Every human has specific needs that must be fulfilled. When we’re tired, we need sleep, and when we’re hungry, we need to eat. But it’s more difficult to examine other needs that are just as important: our emotional needs.

The warning signs of unmet emotional needs aren’t as apparent as our eyes drooping or our stomachs growling. Here, we’ll break down a couple perspectives on our basic emotional needs and what we can do to take care of them.

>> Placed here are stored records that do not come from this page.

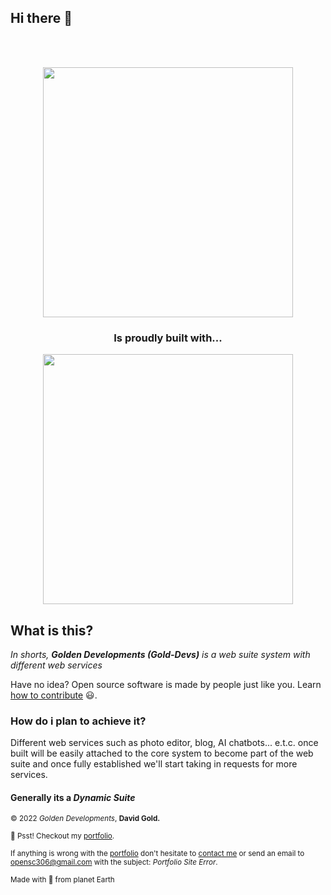 ## Hi there 👋

<!-- <p align="center"> ![Golden Developments](https://raw.githubusercontent.com/Gold-Devs/.github/main/Gold%20Devs%20Logo.png) </p> -->

<br />
<br />

<p align="center">
    <a href="https://github.com/Gold-Devs" target="_blank">
        <img src="https://raw.githubusercontent.com/Gold-Devs/.github/main/svg/GD_021628.svg"
             width="400" />
    </a>
</p>

<h3 align="center">Is proudly built with... </h3>

<p align="center">
    <a href="https://laravel.com" target="_blank">
        <img src="https://raw.githubusercontent.com/laravel/art/master/logo-lockup/5%20SVG/2%20CMYK/1%20Full%20Color/laravel-logolockup-cmyk-red.svg"
             width="400" />
    </a>
</p>

## What is this?

_In shorts, <b>Golden Developments (Gold-Devs)</b> is a web suite system with different web services_

Have no idea? Open source software is made by people just like you. Learn [how to contribute](https://opensource.guide/) :smiley:.

### How do i plan to achieve it?

Different web services such as photo editor, blog, AI chatbots... e.t.c. once built will be easily attached to the core system to become part of the web suite and once fully established we'll start taking in requests for more services.

#### Generally its a _Dynamic Suite_

<small>:copyright: 2022 *Golden Developments*, <b>David Gold.</b></small>

<!--

**Here are some ideas to get you started:**

🙋‍♀️ A short introduction - what is your organization all about?
🌈 Contribution guidelines - how can the community get involved?
👩‍💻 Useful resources - where can the community find your docs? Is there anything else the community should know?
🍿 Fun facts - what does your team eat for breakfast?
🧙 Remember, you can do mighty things with the power of [Markdown](https://docs.github.com/github/writing-on-github/getting-started-with-writing-and-formatting-on-github/basic-writing-and-formatting-syntax)
-->

<sub>🤫 Psst! Checkout my [portfolio](http://golddevs.zya.me).</sub>

<sub>If anything is wrong with the [portfolio](http://golddevs.zya.me) don't hesitate to [contact me](http://golddevs.zya.me/contactme) or send an email to opensc306@gmail.com with the subject: *Portfolio Site Error*.</sub>

<sub>

Made with :blue_heart: from planet Earth

</sub>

Maslow and the Hierarchy of Needs

The origin of our emotional needs goes back to a psychologist named Abraham Maslow. Around 1970, Maslow proposed a hierarchy of needs that everyone needs to meet in order to reach self-actualization, a term that refers to a sort of inner harmony within ourselves. He envisioned this hierarchy as a series of stages like a pyramid.

Physiological Needs

These are our basic, physiological needs like hunger, thirst, or homeostasis, better known as the way our body makes sure everything functioning properly.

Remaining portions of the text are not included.